4 Eylül 2012 Salı

M.Talip Girgin Kimdir?


M.Talip Girgin 07.01.2007 tarihinden bu yana Milliyet Blog yazarıdır. Milliyet Blog; Milliyet com.tr nin bir uzantısıdır. Milliyet com. tr ise Milliyet gazetesinin internet haber sitesidir. Milliyet blog yazanları; Milliyet com.tr nin yayın ilkesine ve yayın anlayışına uygun (!) yazdıklarında; Milliyet com.tr bünyesinde köşe yazarı olarak yazabilmektedirler. Örnekleri mevcuttur. Ayrıca Milliyet Blog yazarlarının içinde profesyonel köşe yazarları ve profesyonel kitap yazarları azımsanmayacak kadar fazladır. 

M.Talip Girgin’in kendisine ait resmi olarak dört adet sitesi vardır. Bunlardan ikisi Haber sitesi bir tanesi blog sitesi bir tanesi de yaptığı iş ile alakalı tasarım aşamasında olan yeni bir sitedir. Milliyet Blog’un kendi yayın ilkesine uymayan, yayınlanmayan yazı ve yorumları ise; BEDAVA siteler aracılığı ile söz konusu muhataplarına cevap verir! Bu sitelerin içinde çok açık ve net açıklayıcı ifadeler vardır!

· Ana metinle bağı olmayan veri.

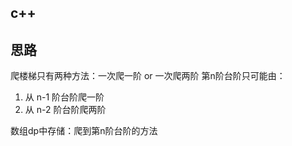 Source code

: ## c++

## 思路
爬楼梯只有两种方法：一次爬一阶 or 一次爬两阶
第n阶台阶只可能由：
1. 从 n-1 阶台阶爬一阶
2. 从 n-2 阶台阶爬两阶
 
数组dp中存储：爬到第n阶台阶的方法

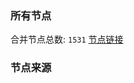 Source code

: ### 所有节点
合并节点总数: `1531`
[节点链接](https://raw.githubusercontent.com/rzhy1/11/master/sub/sub_merge_base64.txt)

### 节点来源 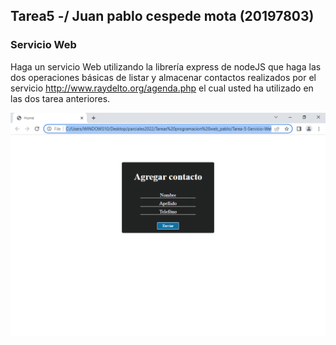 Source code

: ## Tarea5 -/ Juan pablo cespede mota (20197803)

### Servicio Web

Haga un servicio Web utilizando la librería express de nodeJS que haga las dos operaciones básicas de listar y almacenar contactos realizados por el servicio http://www.raydelto.org/agenda.php el cual usted ha utilizado en las dos tarea anteriores. 

![Principal](./img/capture1.png)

Milliyet com.tr yazarı olma yolunda, Milliyet gazetesinin ilke ve yayın anlayışına uymadığı için apoletlerini bilerek ve isteyerek kendisi söküp atmıştır (!) M.Talip Girgin hiç kimsenin değirmenine su taşımaz, taşıyanlarla da işi olmaz! Yaklaşık yirmi kadar amatör balıkçı sitelerinde ve bir o kadar da farklı sitelerde gönüllü olarak yazmaya devam ediyor. 

İsteyen herkes blog yazabilir tabi ama etki derecesini ve yerini editörler belirler. Köşe yazarı olmak hayal değildir.
Buyurun sizleri de bekleriz...
Cümleten rastgele... 

Bazı eski medya kırpıkları... 













22 Şubat 2012 Çarşamba

Kitap-ı sermaye üzerine, paparazzilik!


Efendim benim için manevi değeri çok yüksek olan üç adet yazımı, geliri Lösemili hastalarımıza bağışlanacağına inandığım için talep üzerine, talep edenlere verdim. Ancak bu niyetle Milliyet Blog yazarlarından talep edilen yazılar, izinsiz bir şekilde tekrar blog içerisinde oylamaya sunulmuştur. Bu benim hayatımda tasvip etmeyeceğim bir olaydı.

Neden diye soracak olursanız; burada mevcut gruplaşmaların olduğu bilinen bir gerçekken, yandaşlık, yoldaşlık, kankalık bariz şekilde kendini gösterirken (!) birbirleriyle hoşlaşan, koklaşan, yorumlaşan, tribünlerde çak-la-şan insanların yazıların tamamını okumadan bilimsel değil duygusal oy verecekleri su götürmez bir gerçekti!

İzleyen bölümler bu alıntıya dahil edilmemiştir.